The Queen's Speech is written by the government and presents an outline of its planned legislation for the next Parliamentary session.
Mr Green cited the ongoing negotiations with the DUP when he was asked if next Monday's speech had been delayed.
"I can't confirm anything yet until we know the final details of the agreement," he said.
"We know those talks are going well and also we know that, at this very important time, we want to produce a substantial Queen's Speech."
BBC assistant political editor Norman Smith said there was an "ambiguity" about both what would go in it - with several manifesto pledges expected to be watered down or dropped - but also the need for the Tories to "nail down" DUP support.
A defeat for its Queen's Speech would be tantamount to a vote of no confidence in the new minority government, he said.
One of the reasons for the delay is also believed to be because the speech has to be written on goat's skin parchment, which takes a few days to dry - and the Tory negotiations with the DUP mean it cannot be ready in time.
Although it is rare for a Queen's Speech to be delayed, when the Conservatives and Lib Dems formed a coalition government in 2010, it did not take place until 20 days after the general election while in 1992 nearly a month elapsed between polling day and the government announcing its new programme.
Lib Dem leader Tim Farron said: "This is an utter humiliation for Theresa May.

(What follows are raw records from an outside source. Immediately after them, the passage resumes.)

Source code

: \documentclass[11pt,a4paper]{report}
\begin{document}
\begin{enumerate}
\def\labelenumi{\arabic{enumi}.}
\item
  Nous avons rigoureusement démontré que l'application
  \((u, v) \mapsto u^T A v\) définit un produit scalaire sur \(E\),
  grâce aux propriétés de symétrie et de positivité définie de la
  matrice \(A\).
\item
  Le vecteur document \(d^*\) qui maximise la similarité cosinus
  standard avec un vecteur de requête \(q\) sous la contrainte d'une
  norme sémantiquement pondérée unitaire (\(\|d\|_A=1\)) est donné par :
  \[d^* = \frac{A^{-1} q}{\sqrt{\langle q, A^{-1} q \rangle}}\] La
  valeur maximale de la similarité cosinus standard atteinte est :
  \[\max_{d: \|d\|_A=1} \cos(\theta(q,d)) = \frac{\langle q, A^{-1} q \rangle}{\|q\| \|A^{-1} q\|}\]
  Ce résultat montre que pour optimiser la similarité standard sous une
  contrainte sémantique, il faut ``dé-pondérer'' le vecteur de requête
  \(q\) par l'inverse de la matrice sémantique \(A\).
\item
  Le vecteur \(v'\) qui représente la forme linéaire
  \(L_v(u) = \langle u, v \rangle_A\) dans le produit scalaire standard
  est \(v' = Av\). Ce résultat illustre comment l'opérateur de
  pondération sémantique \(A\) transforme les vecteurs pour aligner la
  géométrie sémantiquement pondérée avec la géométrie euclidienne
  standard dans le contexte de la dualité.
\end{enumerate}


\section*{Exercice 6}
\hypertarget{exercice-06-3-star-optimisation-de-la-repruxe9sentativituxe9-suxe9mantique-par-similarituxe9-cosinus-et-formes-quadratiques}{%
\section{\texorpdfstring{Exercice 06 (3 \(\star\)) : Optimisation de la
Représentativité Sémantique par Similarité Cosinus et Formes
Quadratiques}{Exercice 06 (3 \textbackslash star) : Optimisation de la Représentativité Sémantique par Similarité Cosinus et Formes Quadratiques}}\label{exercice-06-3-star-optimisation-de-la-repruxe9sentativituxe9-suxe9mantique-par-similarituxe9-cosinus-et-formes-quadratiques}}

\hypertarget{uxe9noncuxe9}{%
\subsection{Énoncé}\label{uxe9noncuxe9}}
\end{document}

It is time to stop trying to cling to power and time to admit enough is enough."
Meanwhile, the backbench 1922 Committee is expected to raise concerns about the PM's leadership style, and press for more details on talks with the DUP.
The committee is made up of all Conservative backbenchers - the name is taken from the year in which its original members were elected.
Its primary function is to keep the leadership of the party informed of the mood among the rank and file, and if a Conservative leader or other senior figure loses its support they could be in a particularly vulnerable position.
Mrs May's new cabinet also met for the first time after a reshuffle.
Earlier Brexit Secretary David Davis predicted some parts of the Tory manifesto would have to be "pruned" following the election result.
Speaking on BBC Radio 4's Today programme, Mr Davis said that while the Tory election campaign had been disappointing, Mrs May was a "formidable prime minister" and accused people speculating about her leadership of "the absolute height of self-indulgence".
But Labour leader Jeremy Corbyn has accused Mrs May of "squatting" in No 10, telling the BBC's Andrew Marr Show on Sunday that the country "cannot go on with a period of great instability".
On Sunday evening the PM finalised her cabinet with a small reshuffle, with Michael Gove returning to a ministerial role as environment secretary.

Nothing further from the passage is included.